Set down exactly the entries below, beginning at their first line and ending at the line with "The 200-episode real-data application".

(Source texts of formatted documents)
»»
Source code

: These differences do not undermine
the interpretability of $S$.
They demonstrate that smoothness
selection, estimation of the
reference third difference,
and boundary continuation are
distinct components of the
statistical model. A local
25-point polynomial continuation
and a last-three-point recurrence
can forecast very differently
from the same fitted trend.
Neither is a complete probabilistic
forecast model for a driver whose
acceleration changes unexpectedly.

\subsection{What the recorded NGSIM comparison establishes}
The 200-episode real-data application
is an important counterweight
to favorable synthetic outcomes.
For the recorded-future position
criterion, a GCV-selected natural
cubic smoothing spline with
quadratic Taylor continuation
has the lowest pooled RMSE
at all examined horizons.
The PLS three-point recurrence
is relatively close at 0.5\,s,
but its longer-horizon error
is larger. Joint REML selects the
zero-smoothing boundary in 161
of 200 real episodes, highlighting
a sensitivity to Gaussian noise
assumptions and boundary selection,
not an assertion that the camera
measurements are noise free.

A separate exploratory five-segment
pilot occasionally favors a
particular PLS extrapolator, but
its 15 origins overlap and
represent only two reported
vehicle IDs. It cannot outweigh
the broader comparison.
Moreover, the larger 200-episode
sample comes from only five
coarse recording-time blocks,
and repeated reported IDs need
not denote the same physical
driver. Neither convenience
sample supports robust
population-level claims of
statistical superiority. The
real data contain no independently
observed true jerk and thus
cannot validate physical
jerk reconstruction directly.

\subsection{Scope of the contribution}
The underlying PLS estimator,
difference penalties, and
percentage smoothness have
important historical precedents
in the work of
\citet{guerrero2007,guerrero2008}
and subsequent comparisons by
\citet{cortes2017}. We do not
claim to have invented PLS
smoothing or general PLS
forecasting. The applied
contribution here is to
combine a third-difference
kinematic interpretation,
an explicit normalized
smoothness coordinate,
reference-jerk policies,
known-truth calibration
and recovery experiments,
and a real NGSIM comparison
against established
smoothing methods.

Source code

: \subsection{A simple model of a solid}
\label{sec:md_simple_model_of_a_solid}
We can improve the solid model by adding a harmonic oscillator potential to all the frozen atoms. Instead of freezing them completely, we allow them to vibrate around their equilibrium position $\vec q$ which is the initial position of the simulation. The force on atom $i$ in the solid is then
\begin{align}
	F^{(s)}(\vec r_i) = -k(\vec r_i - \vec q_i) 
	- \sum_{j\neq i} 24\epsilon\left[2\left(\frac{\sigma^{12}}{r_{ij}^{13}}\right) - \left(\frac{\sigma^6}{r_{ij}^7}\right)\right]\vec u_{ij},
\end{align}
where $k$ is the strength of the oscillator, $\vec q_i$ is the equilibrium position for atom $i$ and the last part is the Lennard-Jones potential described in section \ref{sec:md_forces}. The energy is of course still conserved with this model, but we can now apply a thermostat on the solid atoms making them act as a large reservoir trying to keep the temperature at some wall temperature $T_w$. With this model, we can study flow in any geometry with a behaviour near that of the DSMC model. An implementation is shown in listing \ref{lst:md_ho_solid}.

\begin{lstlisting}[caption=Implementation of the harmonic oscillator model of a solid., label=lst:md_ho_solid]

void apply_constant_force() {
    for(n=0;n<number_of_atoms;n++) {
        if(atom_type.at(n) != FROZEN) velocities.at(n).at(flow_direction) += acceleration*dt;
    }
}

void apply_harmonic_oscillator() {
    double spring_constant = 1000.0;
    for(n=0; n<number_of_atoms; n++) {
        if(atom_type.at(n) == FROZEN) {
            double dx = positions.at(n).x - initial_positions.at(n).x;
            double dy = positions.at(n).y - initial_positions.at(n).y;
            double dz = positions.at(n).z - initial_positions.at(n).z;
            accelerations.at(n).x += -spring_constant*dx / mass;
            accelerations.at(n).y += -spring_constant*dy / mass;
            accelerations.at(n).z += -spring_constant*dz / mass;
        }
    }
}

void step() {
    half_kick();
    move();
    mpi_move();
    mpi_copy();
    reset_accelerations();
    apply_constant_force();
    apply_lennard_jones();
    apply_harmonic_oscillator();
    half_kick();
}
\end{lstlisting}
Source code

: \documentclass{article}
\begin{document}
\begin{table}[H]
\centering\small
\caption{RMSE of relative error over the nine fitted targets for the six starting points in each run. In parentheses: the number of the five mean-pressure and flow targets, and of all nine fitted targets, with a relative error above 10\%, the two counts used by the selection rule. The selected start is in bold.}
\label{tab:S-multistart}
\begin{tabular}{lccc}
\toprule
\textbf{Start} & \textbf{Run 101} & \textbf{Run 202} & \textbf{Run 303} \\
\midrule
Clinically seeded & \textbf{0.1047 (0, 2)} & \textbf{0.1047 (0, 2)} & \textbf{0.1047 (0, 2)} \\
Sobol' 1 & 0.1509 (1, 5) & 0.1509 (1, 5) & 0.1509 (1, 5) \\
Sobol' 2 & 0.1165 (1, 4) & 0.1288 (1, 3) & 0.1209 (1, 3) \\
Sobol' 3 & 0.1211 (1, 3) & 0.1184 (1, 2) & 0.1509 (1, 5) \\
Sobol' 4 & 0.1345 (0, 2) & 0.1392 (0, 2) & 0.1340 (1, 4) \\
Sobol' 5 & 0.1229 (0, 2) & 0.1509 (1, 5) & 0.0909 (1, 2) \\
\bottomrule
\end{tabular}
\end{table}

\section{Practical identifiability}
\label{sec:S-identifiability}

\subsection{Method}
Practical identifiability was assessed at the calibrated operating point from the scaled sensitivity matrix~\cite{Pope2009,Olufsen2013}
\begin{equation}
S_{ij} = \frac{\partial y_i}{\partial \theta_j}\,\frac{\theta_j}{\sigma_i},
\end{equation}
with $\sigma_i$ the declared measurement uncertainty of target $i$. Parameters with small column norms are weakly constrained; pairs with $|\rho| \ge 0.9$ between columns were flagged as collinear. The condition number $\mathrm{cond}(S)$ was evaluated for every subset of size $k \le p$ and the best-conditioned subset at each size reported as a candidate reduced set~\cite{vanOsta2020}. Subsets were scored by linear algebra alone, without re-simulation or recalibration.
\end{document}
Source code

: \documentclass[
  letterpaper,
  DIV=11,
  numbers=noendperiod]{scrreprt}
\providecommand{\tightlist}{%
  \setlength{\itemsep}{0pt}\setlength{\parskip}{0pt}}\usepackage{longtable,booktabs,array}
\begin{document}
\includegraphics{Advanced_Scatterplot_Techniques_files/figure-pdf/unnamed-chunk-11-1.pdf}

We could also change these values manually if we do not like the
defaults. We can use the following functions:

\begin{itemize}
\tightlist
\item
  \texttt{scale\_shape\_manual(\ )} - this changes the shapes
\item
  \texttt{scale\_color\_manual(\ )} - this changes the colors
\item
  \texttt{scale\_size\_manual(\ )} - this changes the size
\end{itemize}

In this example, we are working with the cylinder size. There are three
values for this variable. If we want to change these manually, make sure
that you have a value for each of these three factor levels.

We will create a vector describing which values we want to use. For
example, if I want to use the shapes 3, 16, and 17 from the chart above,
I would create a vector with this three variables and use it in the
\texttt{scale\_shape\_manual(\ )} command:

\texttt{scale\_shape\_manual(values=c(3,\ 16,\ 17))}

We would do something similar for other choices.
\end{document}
««
• [Response]
Source code

: These differences do not undermine
the interpretability of $S$.
They demonstrate that smoothness
selection, estimation of the
reference third difference,
and boundary continuation are
distinct components of the
statistical model. A local
25-point polynomial continuation
and a last-three-point recurrence
can forecast very differently
from the same fitted trend.
Neither is a complete probabilistic
forecast model for a driver whose
acceleration changes unexpectedly.

\subsection{What the recorded NGSIM comparison establishes}
The 200-episode real-data application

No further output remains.